[![Open In Colab](https://colab.research.google.com/assets/colab-badge.svg)](https://colab.research.google.com/github/swarm-ai-safety/swarm/blob/main/examples/illusion_delta_minimal.ipynb)

# Illusion Delta: Replay-Based Incoherence Detection

This notebook demonstrates **illusion delta**, a metric for detecting hidden incoherence in multi-agent systems. The core idea: run the same scenario with different random seeds and observe where agents make *different decisions* at the same decision points. This decision-level disagreement reveals incoherence that single-run metrics miss.

**No API keys required. Runs entirely locally (or in Colab).**

In [None]:
# --- Setup ---
# This cell handles installation automatically.
# In Colab: clones the repo and installs SWARM.
# Locally: assumes you've already run `pip install -e ".[runtime]"`.
import os

if os.getenv("COLAB_RELEASE_TAG"):
    !git clone --depth 1 https://github.com/swarm-ai-safety/swarm.git /content/swarm
    %pip install -q -e "/content/swarm[runtime]"
    os.chdir("/content/swarm")
    print("Installed SWARM from GitHub. Ready to go!")
else:
    print("Local environment detected \u2014 using existing install.")

## The Illusion Delta Concept

A system can *appear* coherent on a single run while harboring latent instability. Illusion delta captures this gap:

- **Perceived coherence**: How consistent the accepted interactions look in a single run (measured via average `p` of accepted interactions).
- **Distributed coherence**: How consistently the system makes the *same decisions* across multiple replays with different seeds.
- **Illusion delta** = perceived coherence - distributed coherence. A positive value means the system looks more coherent than it actually is.

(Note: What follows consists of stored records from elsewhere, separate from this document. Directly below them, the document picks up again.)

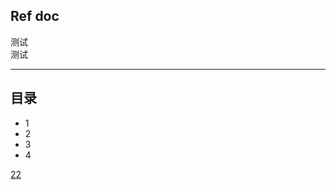 ## Ref  doc

测试  
测试  
***
## 目录
- 1
- 2
- 3
- 4


[22](https://github.com/wondertrader/wondertrader)
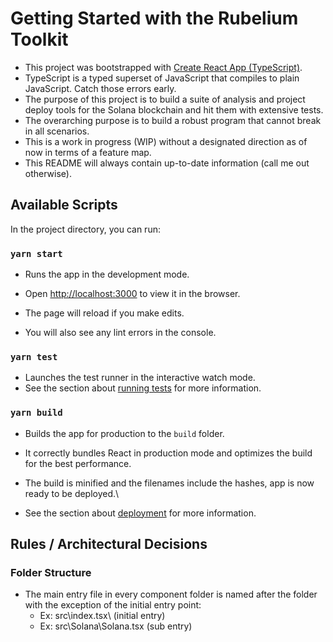 # Getting Started with the Rubelium Toolkit

- This project was bootstrapped with [Create React App (TypeScript)](https://create-react-app.dev/docs/adding-typescript/).
- TypeScript is a typed superset of JavaScript that compiles to plain JavaScript. Catch those errors early.
- The purpose of this project is to build a suite of analysis and project deploy tools for the Solana blockchain and hit them with extensive tests.
- The overarching purpose is to build a robust program that cannot break in all scenarios.
- This is a work in progress (WIP) without a designated direction as of now in terms of a feature map.
- This README will always contain up-to-date information (call me out otherwise).

## Available Scripts

In the project directory, you can run:

### `yarn start`

  - Runs the app in the development mode.
  - Open [http://localhost:3000](http://localhost:3000) to view it in the browser.

  - The page will reload if you make edits.
  - You will also see any lint errors in the console.

### `yarn test`

  - Launches the test runner in the interactive watch mode.
  - See the section about [running tests](https://facebook.github.io/create-react-app/docs/running-tests) for more information.

### `yarn build`

  - Builds the app for production to the `build` folder.
  - It correctly bundles React in production mode and optimizes the build for the best performance.

  - The build is minified and the filenames include the hashes, app is now ready to be deployed.\
  - See the section about [deployment](https://facebook.github.io/create-react-app/docs/deployment) for more information.

## Rules / Architectural Decisions

### Folder Structure

- The main entry file in every component folder is named after the folder with the exception of the initial entry point:
  - Ex: src\index.tsx\ (initial entry)
  - Ex: src\Solana\Solana.tsx (sub entry) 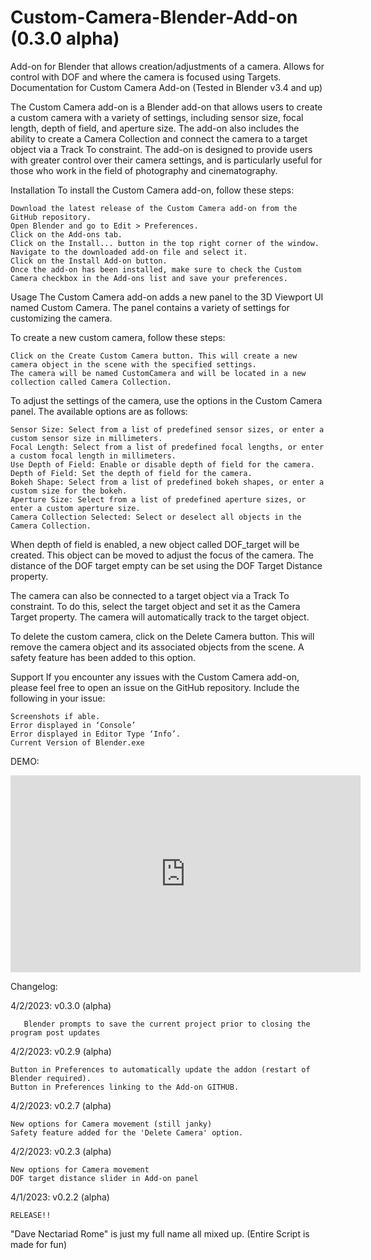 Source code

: # Custom-Camera-Blender-Add-on (0.3.0 alpha)
Add-on for Blender that allows creation/adjustments of a camera. Allows for control with DOF and where the camera is focused using Targets.
Documentation for Custom Camera Add-on
(Tested in Blender v3.4 and up)

The Custom Camera add-on is a Blender add-on that allows users to create a custom camera with a variety of settings, including sensor size, focal length, depth of field, and aperture size. The add-on also includes the ability to create a Camera Collection and connect the camera to a target object via a Track To constraint. The add-on is designed to provide users with greater control over their camera settings, and is particularly useful for those who work in the field of photography and cinematography.

Installation
To install the Custom Camera add-on, follow these steps:

    Download the latest release of the Custom Camera add-on from the GitHub repository.
    Open Blender and go to Edit > Preferences.
    Click on the Add-ons tab.
    Click on the Install... button in the top right corner of the window.
    Navigate to the downloaded add-on file and select it.
    Click on the Install Add-on button.
    Once the add-on has been installed, make sure to check the Custom Camera checkbox in the Add-ons list and save your preferences.

Usage
The Custom Camera add-on adds a new panel to the 3D Viewport UI named Custom Camera. The panel contains a variety of settings for customizing the camera.

To create a new custom camera, follow these steps:

    Click on the Create Custom Camera button. This will create a new camera object in the scene with the specified settings.
    The camera will be named CustomCamera and will be located in a new collection called Camera Collection.

To adjust the settings of the camera, use the options in the Custom Camera panel. The available options are as follows:

    Sensor Size: Select from a list of predefined sensor sizes, or enter a custom sensor size in millimeters.
    Focal Length: Select from a list of predefined focal lengths, or enter a custom focal length in millimeters.
    Use Depth of Field: Enable or disable depth of field for the camera.
    Depth of Field: Set the depth of field for the camera.
    Bokeh Shape: Select from a list of predefined bokeh shapes, or enter a custom size for the bokeh.
    Aperture Size: Select from a list of predefined aperture sizes, or enter a custom aperture size.
    Camera Collection Selected: Select or deselect all objects in the Camera Collection.

When depth of field is enabled, a new object called DOF_target will be created. This object can be moved to adjust the focus of the camera. The distance of the DOF target empty can be set using the DOF Target Distance property.

The camera can also be connected to a target object via a Track To constraint. To do this, select the target object and set it as the Camera Target property. The camera will automatically track to the target object.

To delete the custom camera, click on the Delete Camera button. This will remove the camera object and its associated objects from the scene. A safety feature has been added to this option.

Support
If you encounter any issues with the Custom Camera add-on, please feel free to open an issue on the GitHub repository. Include the following in your issue:

    Screenshots if able.
    Error displayed in ‘Console’
    Error displayed in Editor Type ‘Info’.
    Current Version of Blender.exe
    
    
    
    
    
DEMO:
<iframe width="560" height="315" src="https://www.youtube.com/embed/Tjn5XVe6H-o" title="YouTube video player" frameborder="0" allow="accelerometer; autoplay; clipboard-write; encrypted-media; gyroscope; picture-in-picture; web-share" allowfullscreen></iframe>





Changelog:

4/2/2023: v0.3.0 (alpha)
    
       Blender prompts to save the current project prior to closing the program post updates

4/2/2023: v0.2.9 (alpha)
    
    Button in Preferences to automatically update the addon (restart of Blender required).
    Button in Preferences linking to the Add-on GITHUB.

4/2/2023: v0.2.7 (alpha)

    New options for Camera movement (still janky)
    Safety feature added for the 'Delete Camera' option.

4/2/2023: v0.2.3 (alpha)

    New options for Camera movement
    DOF target distance slider in Add-on panel

4/1/2023: v0.2.2 (alpha)

    RELEASE!!

"Dave Nectariad Rome" is just my full name all mixed up. (Entire Script is made for fun)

High illusion delta is a red flag: it means deceptive or unstable agents are introducing decision-level noise that single-run metrics cannot detect.

In [None]:
import tempfile
from collections import defaultdict
from pathlib import Path

from swarm.agents.deceptive import DeceptiveAgent
from swarm.agents.honest import HonestAgent
from swarm.core.orchestrator import Orchestrator, OrchestratorConfig
from swarm.logging.event_log import EventLog
from swarm.metrics.incoherence import disagreement_rate, illusion_delta
from swarm.models.events import EventType
import matplotlib.pyplot as plt

In [None]:
def _run_with_log(seed: int) -> tuple[list[dict[str, object]], list[float]]:
    """Run simulation with given seed, extract decisions and accepted p values from event log."""
    with tempfile.TemporaryDirectory() as tmpdir:
        log_path = Path(tmpdir) / f"events_{seed}.jsonl"
        cfg = OrchestratorConfig(
            n_epochs=12,
            steps_per_epoch=8,
            seed=seed,
            log_path=log_path,
            log_events=True,
            observation_noise_probability=0.25,
            observation_noise_std=0.15,
        )
        orchestrator = Orchestrator(config=cfg)
        orchestrator.register_agent(HonestAgent(agent_id="honest_a", name="Alice"))
        orchestrator.register_agent(HonestAgent(agent_id="honest_b", name="Bob"))
        orchestrator.register_agent(
            DeceptiveAgent(agent_id="deceptive_x", name="Mallory")
        )
        orchestrator.run()

        events = list(EventLog(log_path).replay())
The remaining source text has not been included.